Location: Hydrology and Remote Sensing Laboratory
Project Number: 8042-13610-028-66-R
Project Type: Reimbursable
Start Date: Jan 1, 2014
End Date: Dec 31, 2014
The European Space Agency (ESA) is currently funding the development of a long-term, satellite-based surface soil moisture dataset to serve as essential climate variable (ECV) for climate studies. One key aspect of establishing an ECV is conducting an appropriate evaluation of the product to determine its reliability. ARS will apply a recently-developed algorithm – called the Auto-Tuned Land Assimilation System or ATLAS – to globally evaluate the quality of remotely-sensed surface soil moisture retrievals serving as the basis of the ESA soil moisture ECV dataset.

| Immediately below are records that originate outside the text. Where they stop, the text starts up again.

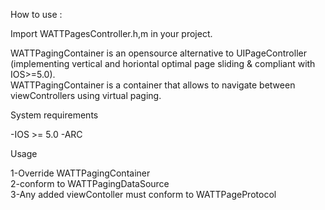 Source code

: How to use : 

Import WATTPagesController.h,m in your project.  

 WATTPagingContainer is an opensource alternative to UIPageController (implementing vertical and horiontal optimal page sliding & compliant with IOS>=5.0).  
 WATTPagingContainer  is a container that allows to navigate between viewControllers using virtual paging.
 
System requirements

 -IOS >= 5.0 
 -ARC
 
Usage 
 
 1-Override WATTPagingContainer  
 2-conform to WATTPagingDataSource  
 3-Any added viewContoller must conform to WATTPageProtocol  
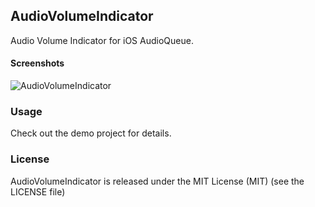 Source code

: ## AudioVolumeIndicator
Audio Volume Indicator for iOS AudioQueue.

#### Screenshots

![AudioVolumeIndicator](https://dl.dropboxusercontent.com/u/33976091/AudioVolumeIndicator.gif)

### Usage

Check out the demo project for details.

### License
AudioVolumeIndicator is released under the MIT License (MIT) (see the LICENSE file)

The Auto-Tuned Land Assimilation System (ATLAS) is a recently-developed USDA ARS algorithm for estimating the statistical properties of error in remotely-sensed surface soil moisture retrievals. The technique is based on the merging of an adaptive Kalman Filter and triple collocation analysis and - unlike any existing validation approach - is robust to the presence of both auto-correlated and cross-correlated errors in remotely-sensed surface soil moisture products. As a result, it represents the state-of-the-art in terms of validating remotely-sensed soil moisture retrievals over large areas of the world in which ground-based soil moisture observations are not available. In this project, ARS will globally apply ATLAS using three separate soil moisture products (a water balance-based product, an active microwave satellite product and a passive microwave satellite product) in order to access errors in (both of the) the satellite-based products. This assessment will, in turn, be used by the European Space Agency (ESA) to validate an Essential Climate Variable (ECV) data product currently being developed based on satellite-derived surface soil moisture retrievals.